I love love love the inking on this piece. The thick line, which reminds me of George Klein, compliments Colan's pencils perfectly. And the page, which is otherwise a bit static, still has drama through the staging and "cuts" between panels. In comics, you always want the last panel on the page to draw you to the next, and the close-up of Mr. Mean-Cop and his club certainly does that.

Since I did not ride my non-existent hog to New Orleans, I hope and pray I do not run into troubles like poor Captain America. Updates will be posted, including requests for bail, should the official clubs come out...

Original Art Friday 11/8/19 RUSS MANNING

So it's been a week of rampaging and rollicking and raising heck, which means it's also time of ORIGINAL ART FRIDAY, the one day of the week when I share a page of "pretty" excised from the well-tended MV archives...

Today is a page by one of my all time favorite artists, Russ Manning, from one of my all time favorite titles, MAGNUS, ROBOT FIGHTER. Manning was an exceptionally talented fellow who was perhaps best known for drawing Tarzan in various configurations. His clean style and beautiful figure work is classy and elegant, and his Magnus world benefits from his eye. Sadly, Manning died at the much too young age of 52 in 1981, but his work lives on...

Here's a little rundown on the book from our good friends at Wikipedia: "The original series, titled Magnus, Robot Fighter, 4000 AD, premiered in 1963. It was written and drawn by Russ Manning, and as a nod to its influences, included Isaac Asimov's Three Laws of Robotics as a quote in the beginning of the first issue. For the duration of the title's original run, Magnus battled rogue robots, aliens, space pirates and other threats. He fell in love with Leeja Clane, the daughter of one of North Am's senators. Leeja developed limited telepathic abilities after training by M'Ree and other humans who had acquired them as a result of their minds being linked together while imprisoned in suspended animation by H8."

Yes indeed!

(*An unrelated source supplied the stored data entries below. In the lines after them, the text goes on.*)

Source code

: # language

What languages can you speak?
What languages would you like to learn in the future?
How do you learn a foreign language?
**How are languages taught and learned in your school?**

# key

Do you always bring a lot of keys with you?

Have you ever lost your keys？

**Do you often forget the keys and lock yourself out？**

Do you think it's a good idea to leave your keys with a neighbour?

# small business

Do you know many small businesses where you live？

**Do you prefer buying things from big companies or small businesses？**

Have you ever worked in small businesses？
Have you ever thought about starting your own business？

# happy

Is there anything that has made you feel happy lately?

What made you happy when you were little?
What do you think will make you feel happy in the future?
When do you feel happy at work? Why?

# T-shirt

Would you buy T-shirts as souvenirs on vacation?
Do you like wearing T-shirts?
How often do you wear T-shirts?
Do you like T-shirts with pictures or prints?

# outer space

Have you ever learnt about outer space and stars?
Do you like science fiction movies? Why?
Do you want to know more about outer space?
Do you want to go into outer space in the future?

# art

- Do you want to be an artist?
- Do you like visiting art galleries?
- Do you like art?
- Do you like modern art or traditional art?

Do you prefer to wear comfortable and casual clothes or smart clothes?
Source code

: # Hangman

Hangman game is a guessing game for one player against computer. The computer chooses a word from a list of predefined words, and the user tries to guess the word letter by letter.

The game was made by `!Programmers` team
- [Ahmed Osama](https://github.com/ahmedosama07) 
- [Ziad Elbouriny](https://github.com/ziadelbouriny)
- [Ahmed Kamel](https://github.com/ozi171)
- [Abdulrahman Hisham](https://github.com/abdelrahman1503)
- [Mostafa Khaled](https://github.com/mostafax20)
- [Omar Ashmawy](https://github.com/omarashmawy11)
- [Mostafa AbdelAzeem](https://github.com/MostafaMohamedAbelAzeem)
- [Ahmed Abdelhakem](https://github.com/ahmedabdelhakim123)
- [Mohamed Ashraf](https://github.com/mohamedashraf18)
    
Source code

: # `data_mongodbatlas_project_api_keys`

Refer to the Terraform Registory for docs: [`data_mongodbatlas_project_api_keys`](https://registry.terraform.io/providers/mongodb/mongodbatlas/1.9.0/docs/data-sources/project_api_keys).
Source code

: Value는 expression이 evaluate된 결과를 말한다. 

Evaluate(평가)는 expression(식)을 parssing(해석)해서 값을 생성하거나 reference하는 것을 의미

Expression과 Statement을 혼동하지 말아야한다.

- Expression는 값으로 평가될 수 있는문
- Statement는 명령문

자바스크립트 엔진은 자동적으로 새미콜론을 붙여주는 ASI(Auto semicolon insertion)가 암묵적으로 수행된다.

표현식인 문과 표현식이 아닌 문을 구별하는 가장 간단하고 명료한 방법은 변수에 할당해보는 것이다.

Published by Gold Key, Magnus ran for 20 plus issues, with Manning drawing the bulk of them. His impeccable draftsman and the design of Magnus and the future world absolutely enthralled me as a kid, and still today.

Magnus had metal implants in his arms and legs so he could literally karate chop into metallic bad guy robots, usually decapitating them as the machines made a strangely satisfying SQUEEEEEEE. Despite all the excitement, the future of 4000 AD didn't look all that bad, though as this page suggests, the "youth" didn't care for all the regimentation and wanted to do more stuff for themselves. In some ways Magnus was almost the flip side of The Jetsons, where people kind of liked having robots cater to their needs. Magnus would have lopped off Rosie the Robot's head and demanded George Jetson hit the deck and give him twenty...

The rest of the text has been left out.